It’s time, we paused and went into our own Truth – to identify with the structure/path we have developed – consciously or subconsciously – for our respective roles in this issue. That Truth is the real contribution we all make naturally through our regular life. Anything that fails to include that Truth is a myth one way or the other.
Our contribution to minimizing the damage from myth on both sides – is to replace ourselves in our country of origin – in this instance - Sri Lanka – by developing and showing the positions and structures that the next generation would step into. These need to be heavy on where we would have been, had we not left Sri Lanka – the country whose system supported us to become who we are/were before becoming Australians. It’s true that some parts of the country failed us and we suffered due to it. But each one of us has the moral duty to replace ourselves so the structures that supported us would continue. In my case, Australian government also failed me but that does not mean that I stop being Australian. I became that government from that point onwards. That to me is the path of every genuinely self-governing person.
Hence to me, every genuine refugee from Sri Lanka – continues to be Sri Lankan due to the experience they have had in Sri Lanka. That’s how we become global. At the physical level those of us who are already independent of our countries of origin would express themselves as per the side that has the deeper need. To the global citizen both countries are part of her/himself.
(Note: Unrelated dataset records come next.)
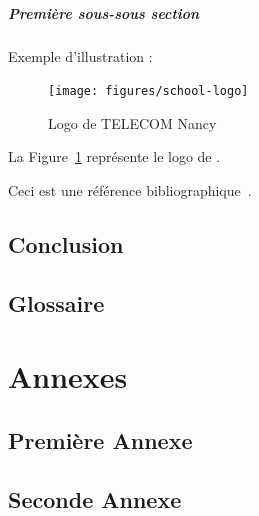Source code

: \documentclass{tnreport}
\begin{document}
\subsubsection{Première sous-sous section}

Exemple d'illustration :

\begin{figure}[h]
  \centering
  \texttt{[image: figures/school-logo]}
  \caption{Logo de TELECOM Nancy}
  \label{fig:logo-tn}
\end{figure}

La Figure~\ref{fig:logo-tn} représente le logo de \reportSchool{}.

Ceci est une référence bibliographique~\cite{GOT4}.

\cleardoublepage

\chapter{Conclusion}

\cleardoublepage
\renewcommand{\tocbibname}{Bibliographie / Webographie}


\cleardoublepage

\listoffigures
\cleardoublepage

\listoftables
\cleardoublepage

\lstlistoflistings
\cleardoublepage

\chapter*{Glossaire}

\cleardoublepage
\renewcommand{\thesubsection}{\Roman{subsection}}

\appendix
\part*{Annexes}
\cleardoublepage

\chapter{Première Annexe}
\cleardoublepage

\chapter{Seconde Annexe}
\end{document}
On that basis – those who show forgetfulness of their debt to their origins are the bogus immigrants. When they do so for economic reasons, only the economy of the side they are seen to belong to is affected. When they do so for other reasons – such as fleeing the law – Australia’s structural makeup is affected. Hence the human trafficking problems.
The post-war investment of Diaspora Tamils, in their land of origin is very weak. It often seems as if they are strengthening their off-shore positions and are failing to replace themselves in the land whose systems supported them to be who they are.
Here in Australia, institutions such as the UNSW have to reconcile between their own policies and realities and become self-governing beyond the point the government officially includes them in national affairs. Each one of us contributes to the actuals and those who seek, identify with the karmic connection. Through migrants – Australia spends money to gain status. Sri Lanka loses status that Australia gains. If Australia desires status that it has not earned then the return is anxiety. Asylum seekers are just one form of that anxiety. If not for them – we would have more genuine migrants going to prison like I was sent to or there would be more revenge attacks through surface readers desiring the status of rulers including within their local communities.